*Exercise objective:* Give again, unaltered, the lines of the listing below that run from the line having "is not a job." through the line having "The outlier detection".

*Records provided:*
--- START ---
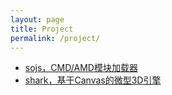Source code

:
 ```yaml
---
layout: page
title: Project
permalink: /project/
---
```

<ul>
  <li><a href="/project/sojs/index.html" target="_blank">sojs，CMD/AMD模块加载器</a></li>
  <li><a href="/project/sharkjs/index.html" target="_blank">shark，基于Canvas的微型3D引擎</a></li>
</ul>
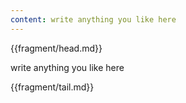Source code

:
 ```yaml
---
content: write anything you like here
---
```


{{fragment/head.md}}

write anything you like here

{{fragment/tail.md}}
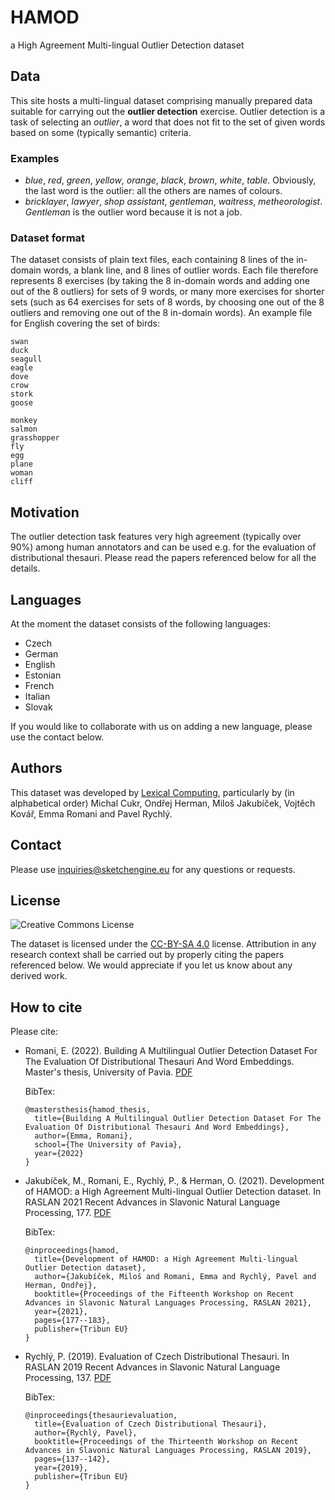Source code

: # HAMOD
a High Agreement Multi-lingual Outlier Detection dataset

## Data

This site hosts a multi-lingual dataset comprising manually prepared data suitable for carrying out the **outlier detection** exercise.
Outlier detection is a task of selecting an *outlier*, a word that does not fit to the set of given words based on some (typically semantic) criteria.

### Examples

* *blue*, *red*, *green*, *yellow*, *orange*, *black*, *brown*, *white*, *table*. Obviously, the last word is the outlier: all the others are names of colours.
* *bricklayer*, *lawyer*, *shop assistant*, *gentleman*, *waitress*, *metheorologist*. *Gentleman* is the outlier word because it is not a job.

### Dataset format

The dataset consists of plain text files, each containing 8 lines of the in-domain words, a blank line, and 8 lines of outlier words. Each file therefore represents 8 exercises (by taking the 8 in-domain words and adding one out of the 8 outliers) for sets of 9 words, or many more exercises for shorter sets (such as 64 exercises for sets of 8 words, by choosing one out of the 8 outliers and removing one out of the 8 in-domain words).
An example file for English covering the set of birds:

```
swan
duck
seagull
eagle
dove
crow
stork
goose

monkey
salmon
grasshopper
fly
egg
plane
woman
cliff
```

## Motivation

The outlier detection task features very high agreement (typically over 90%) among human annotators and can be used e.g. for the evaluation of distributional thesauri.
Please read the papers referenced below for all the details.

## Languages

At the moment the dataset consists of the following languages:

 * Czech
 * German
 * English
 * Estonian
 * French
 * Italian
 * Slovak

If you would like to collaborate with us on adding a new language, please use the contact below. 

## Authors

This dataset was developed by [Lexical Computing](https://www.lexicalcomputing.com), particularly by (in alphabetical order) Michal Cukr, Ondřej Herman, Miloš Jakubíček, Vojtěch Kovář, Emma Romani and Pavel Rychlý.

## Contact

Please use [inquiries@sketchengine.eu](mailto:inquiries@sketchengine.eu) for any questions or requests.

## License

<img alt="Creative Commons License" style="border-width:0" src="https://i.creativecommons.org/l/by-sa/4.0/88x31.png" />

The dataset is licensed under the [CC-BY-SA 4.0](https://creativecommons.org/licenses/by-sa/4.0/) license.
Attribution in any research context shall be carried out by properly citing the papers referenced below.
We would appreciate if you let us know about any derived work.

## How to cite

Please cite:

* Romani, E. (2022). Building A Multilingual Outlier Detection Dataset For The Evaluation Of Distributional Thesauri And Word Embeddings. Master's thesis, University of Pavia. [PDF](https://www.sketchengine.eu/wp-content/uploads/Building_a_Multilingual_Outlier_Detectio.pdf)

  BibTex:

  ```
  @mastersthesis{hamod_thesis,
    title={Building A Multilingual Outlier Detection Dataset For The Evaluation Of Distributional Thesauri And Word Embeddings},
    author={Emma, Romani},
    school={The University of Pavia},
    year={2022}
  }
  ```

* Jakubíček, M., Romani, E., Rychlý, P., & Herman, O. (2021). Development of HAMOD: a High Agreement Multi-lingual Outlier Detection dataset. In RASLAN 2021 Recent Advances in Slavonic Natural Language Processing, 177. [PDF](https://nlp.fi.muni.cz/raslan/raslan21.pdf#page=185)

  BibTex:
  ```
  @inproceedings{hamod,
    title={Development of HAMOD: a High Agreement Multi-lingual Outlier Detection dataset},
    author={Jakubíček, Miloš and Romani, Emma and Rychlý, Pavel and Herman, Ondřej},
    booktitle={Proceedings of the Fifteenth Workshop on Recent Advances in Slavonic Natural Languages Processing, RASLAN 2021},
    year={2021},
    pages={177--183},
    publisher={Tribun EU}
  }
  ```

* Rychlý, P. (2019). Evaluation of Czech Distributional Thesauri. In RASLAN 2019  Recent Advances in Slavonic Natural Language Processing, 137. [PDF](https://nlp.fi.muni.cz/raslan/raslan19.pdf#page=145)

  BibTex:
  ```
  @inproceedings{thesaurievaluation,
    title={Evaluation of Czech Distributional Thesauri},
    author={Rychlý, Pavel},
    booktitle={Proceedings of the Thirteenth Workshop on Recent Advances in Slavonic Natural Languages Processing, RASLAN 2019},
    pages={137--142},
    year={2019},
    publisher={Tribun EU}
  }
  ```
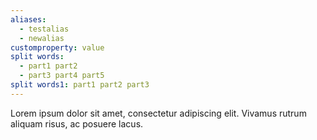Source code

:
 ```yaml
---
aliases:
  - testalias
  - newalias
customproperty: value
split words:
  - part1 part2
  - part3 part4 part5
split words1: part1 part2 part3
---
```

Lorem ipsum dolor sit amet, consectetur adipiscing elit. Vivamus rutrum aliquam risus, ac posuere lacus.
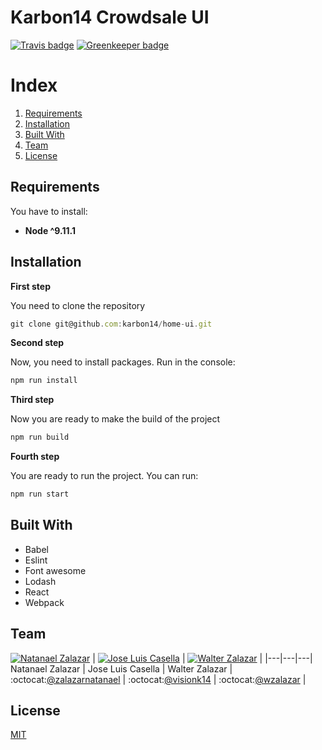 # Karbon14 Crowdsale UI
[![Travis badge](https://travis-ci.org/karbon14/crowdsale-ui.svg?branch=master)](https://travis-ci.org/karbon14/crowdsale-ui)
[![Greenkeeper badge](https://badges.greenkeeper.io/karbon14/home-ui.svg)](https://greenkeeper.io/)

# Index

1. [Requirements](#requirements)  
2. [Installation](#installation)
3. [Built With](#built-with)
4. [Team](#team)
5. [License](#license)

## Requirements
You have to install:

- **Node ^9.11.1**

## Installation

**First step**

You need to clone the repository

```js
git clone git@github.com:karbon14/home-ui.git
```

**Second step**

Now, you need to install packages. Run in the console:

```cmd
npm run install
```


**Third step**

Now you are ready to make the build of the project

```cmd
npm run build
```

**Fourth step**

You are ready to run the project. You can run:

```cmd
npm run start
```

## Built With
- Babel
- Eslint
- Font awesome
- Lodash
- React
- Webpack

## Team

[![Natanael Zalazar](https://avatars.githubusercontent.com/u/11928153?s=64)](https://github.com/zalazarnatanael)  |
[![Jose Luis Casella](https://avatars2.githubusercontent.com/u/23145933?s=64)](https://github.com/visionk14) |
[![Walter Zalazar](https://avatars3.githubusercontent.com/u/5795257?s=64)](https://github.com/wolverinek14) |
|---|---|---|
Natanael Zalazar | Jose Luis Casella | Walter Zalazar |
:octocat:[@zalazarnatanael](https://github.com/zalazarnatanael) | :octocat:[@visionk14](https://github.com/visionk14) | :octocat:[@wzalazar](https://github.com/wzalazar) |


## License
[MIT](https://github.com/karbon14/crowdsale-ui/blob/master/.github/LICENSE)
--- END ---
--- START ---
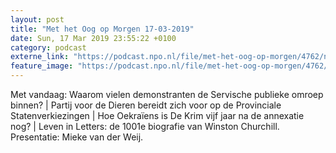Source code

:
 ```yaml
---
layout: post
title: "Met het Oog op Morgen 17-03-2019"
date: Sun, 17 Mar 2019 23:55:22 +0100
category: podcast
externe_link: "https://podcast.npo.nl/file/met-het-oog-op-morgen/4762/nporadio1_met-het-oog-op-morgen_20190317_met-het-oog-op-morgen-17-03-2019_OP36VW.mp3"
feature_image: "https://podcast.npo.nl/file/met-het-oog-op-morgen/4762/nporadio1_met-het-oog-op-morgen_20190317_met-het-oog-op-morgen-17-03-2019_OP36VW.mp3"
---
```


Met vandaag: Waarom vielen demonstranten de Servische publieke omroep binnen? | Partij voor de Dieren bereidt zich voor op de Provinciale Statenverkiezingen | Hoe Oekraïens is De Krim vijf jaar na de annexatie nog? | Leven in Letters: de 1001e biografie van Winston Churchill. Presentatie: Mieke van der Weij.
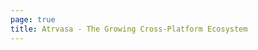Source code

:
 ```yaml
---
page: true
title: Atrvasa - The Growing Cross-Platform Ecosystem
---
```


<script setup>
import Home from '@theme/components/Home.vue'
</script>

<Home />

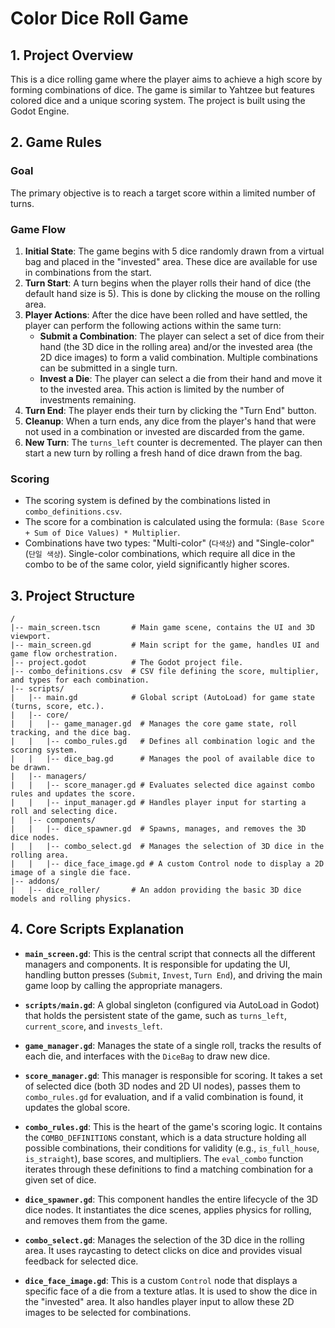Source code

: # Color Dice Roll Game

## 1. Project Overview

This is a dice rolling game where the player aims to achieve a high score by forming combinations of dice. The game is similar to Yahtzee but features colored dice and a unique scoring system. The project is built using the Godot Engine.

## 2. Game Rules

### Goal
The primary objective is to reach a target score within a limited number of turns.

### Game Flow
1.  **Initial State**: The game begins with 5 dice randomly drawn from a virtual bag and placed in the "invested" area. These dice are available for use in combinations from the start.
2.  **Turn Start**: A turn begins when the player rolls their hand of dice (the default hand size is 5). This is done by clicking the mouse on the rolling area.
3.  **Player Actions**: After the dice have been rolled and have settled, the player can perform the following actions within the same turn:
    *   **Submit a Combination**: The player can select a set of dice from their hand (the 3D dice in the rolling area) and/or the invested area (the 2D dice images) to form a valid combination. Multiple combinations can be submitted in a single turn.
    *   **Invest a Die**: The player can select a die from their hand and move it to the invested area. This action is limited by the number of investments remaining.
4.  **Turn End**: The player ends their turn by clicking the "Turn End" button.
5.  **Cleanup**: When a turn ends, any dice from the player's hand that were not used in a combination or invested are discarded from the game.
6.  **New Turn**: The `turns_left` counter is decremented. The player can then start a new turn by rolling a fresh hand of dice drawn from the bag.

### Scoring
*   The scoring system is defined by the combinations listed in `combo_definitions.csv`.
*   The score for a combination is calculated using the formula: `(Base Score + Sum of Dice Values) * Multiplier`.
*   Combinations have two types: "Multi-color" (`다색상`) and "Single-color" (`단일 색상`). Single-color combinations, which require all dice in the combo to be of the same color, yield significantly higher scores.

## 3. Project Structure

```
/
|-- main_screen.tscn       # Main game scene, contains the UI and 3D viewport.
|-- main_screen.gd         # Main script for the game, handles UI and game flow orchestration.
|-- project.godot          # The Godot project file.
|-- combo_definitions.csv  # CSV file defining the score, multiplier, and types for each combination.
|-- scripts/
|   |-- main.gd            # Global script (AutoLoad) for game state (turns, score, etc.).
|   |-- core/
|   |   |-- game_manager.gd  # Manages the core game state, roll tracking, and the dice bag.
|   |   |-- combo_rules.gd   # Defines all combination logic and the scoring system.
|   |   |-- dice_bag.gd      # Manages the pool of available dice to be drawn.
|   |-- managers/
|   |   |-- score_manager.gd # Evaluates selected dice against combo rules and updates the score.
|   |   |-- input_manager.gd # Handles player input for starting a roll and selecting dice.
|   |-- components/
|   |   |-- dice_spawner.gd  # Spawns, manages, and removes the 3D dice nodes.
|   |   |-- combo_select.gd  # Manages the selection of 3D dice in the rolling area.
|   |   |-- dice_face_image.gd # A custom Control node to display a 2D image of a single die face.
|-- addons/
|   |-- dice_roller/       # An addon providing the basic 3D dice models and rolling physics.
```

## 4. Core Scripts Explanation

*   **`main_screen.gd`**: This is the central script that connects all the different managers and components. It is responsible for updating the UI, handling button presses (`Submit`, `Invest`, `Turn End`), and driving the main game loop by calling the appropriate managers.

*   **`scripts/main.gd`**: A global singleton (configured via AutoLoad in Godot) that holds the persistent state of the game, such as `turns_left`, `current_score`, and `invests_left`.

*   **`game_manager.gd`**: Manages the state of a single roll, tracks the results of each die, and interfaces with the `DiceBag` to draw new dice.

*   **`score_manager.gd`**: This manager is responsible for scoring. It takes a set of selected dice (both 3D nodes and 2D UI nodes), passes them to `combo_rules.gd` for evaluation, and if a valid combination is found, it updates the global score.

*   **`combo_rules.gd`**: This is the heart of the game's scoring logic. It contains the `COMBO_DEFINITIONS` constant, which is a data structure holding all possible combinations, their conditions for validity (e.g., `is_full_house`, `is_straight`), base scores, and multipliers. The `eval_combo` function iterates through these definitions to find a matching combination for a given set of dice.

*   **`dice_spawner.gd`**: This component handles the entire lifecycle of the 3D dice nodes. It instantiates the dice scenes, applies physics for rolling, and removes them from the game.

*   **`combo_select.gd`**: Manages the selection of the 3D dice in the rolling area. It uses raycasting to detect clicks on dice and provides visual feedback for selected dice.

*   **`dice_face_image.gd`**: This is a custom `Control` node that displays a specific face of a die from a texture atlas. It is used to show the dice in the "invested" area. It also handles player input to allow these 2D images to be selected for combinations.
--- END ---
--- START ---
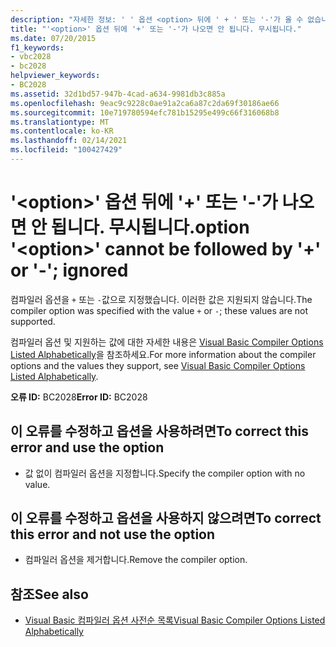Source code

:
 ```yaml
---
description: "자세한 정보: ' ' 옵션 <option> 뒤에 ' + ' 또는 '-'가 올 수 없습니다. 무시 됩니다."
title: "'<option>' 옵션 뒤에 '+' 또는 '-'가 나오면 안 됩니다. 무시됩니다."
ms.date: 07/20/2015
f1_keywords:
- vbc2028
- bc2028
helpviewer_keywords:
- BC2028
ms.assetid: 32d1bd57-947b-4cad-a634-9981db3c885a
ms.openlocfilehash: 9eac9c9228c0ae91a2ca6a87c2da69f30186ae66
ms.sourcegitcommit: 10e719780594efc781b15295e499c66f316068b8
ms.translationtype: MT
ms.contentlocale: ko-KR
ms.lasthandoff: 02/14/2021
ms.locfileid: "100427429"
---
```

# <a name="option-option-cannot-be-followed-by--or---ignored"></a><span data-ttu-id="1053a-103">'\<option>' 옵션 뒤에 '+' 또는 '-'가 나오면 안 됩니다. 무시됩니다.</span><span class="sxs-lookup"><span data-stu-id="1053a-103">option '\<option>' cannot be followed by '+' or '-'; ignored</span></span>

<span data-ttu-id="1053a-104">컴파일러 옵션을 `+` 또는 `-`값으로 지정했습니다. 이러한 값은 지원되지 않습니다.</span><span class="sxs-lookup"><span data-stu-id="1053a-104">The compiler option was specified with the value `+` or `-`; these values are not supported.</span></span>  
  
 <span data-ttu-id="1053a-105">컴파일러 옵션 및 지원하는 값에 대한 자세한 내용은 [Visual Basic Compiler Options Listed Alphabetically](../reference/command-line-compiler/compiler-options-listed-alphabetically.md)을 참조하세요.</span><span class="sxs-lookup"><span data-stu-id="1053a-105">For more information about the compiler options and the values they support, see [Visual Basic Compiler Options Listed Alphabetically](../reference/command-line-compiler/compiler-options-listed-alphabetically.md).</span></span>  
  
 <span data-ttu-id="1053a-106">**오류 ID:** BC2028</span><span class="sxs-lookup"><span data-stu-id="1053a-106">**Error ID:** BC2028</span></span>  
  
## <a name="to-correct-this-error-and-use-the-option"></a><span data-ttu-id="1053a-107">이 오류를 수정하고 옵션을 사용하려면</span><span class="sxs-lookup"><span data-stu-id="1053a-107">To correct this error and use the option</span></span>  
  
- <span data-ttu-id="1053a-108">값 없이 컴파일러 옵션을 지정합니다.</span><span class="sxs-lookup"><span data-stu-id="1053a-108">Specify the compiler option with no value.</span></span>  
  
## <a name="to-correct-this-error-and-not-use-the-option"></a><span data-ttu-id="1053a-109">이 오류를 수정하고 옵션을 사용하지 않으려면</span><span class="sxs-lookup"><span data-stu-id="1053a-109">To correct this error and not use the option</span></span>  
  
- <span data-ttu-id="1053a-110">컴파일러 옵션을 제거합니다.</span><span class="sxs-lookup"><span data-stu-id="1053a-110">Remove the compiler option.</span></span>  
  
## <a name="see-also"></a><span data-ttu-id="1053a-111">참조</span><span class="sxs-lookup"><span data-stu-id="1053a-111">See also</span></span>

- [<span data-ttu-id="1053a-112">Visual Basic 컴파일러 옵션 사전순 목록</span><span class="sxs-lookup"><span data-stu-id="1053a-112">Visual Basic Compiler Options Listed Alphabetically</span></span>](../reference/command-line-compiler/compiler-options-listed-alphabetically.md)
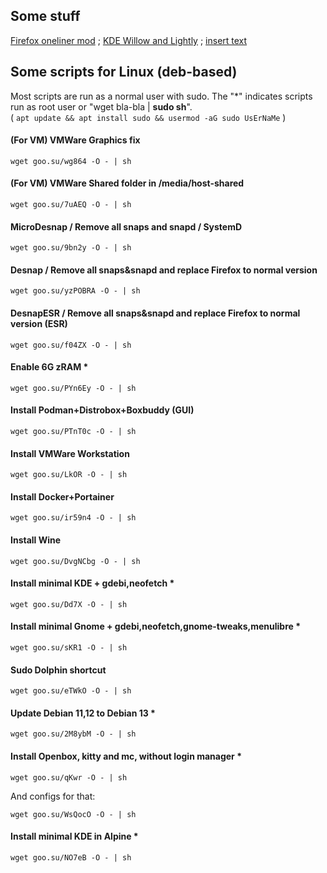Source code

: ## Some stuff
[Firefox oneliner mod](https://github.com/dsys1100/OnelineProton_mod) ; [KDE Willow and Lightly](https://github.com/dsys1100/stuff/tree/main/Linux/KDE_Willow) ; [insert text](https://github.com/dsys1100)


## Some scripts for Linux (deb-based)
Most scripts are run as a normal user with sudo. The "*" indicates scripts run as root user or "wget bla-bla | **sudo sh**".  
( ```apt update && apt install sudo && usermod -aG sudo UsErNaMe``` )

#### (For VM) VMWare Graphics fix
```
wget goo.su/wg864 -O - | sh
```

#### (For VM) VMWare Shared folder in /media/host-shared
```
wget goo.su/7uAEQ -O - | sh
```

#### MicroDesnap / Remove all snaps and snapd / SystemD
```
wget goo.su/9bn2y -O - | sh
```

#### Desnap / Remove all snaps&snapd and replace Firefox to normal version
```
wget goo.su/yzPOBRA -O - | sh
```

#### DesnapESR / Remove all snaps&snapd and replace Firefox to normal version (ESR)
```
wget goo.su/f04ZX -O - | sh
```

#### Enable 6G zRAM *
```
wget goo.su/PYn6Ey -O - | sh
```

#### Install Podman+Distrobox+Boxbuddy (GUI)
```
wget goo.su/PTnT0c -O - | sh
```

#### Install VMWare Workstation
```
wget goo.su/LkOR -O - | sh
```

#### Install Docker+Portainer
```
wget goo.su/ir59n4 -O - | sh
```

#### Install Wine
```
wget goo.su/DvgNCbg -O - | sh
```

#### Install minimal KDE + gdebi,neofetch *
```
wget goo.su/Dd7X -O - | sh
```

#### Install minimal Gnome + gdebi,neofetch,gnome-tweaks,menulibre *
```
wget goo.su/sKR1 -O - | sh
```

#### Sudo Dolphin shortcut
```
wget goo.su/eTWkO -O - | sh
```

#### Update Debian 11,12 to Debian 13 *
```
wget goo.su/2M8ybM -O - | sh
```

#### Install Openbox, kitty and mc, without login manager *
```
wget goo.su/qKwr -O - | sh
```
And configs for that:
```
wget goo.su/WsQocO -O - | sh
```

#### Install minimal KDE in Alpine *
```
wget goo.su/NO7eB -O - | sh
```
--- END ---
*Task response:*
* *bricklayer*, *lawyer*, *shop assistant*, *gentleman*, *waitress*, *metheorologist*. *Gentleman* is the outlier word because it is not a job.

### Dataset format

The dataset consists of plain text files, each containing 8 lines of the in-domain words, a blank line, and 8 lines of outlier words. Each file therefore represents 8 exercises (by taking the 8 in-domain words and adding one out of the 8 outliers) for sets of 9 words, or many more exercises for shorter sets (such as 64 exercises for sets of 8 words, by choosing one out of the 8 outliers and removing one out of the 8 in-domain words).
An example file for English covering the set of birds:

```
swan
duck
seagull
eagle
dove
crow
stork
goose

monkey
salmon
grasshopper
fly
egg
plane
woman
cliff
```

## Motivation

The outlier detection task features very high agreement (typically over 90%) among human annotators and can be used e.g. for the evaluation of distributional thesauri.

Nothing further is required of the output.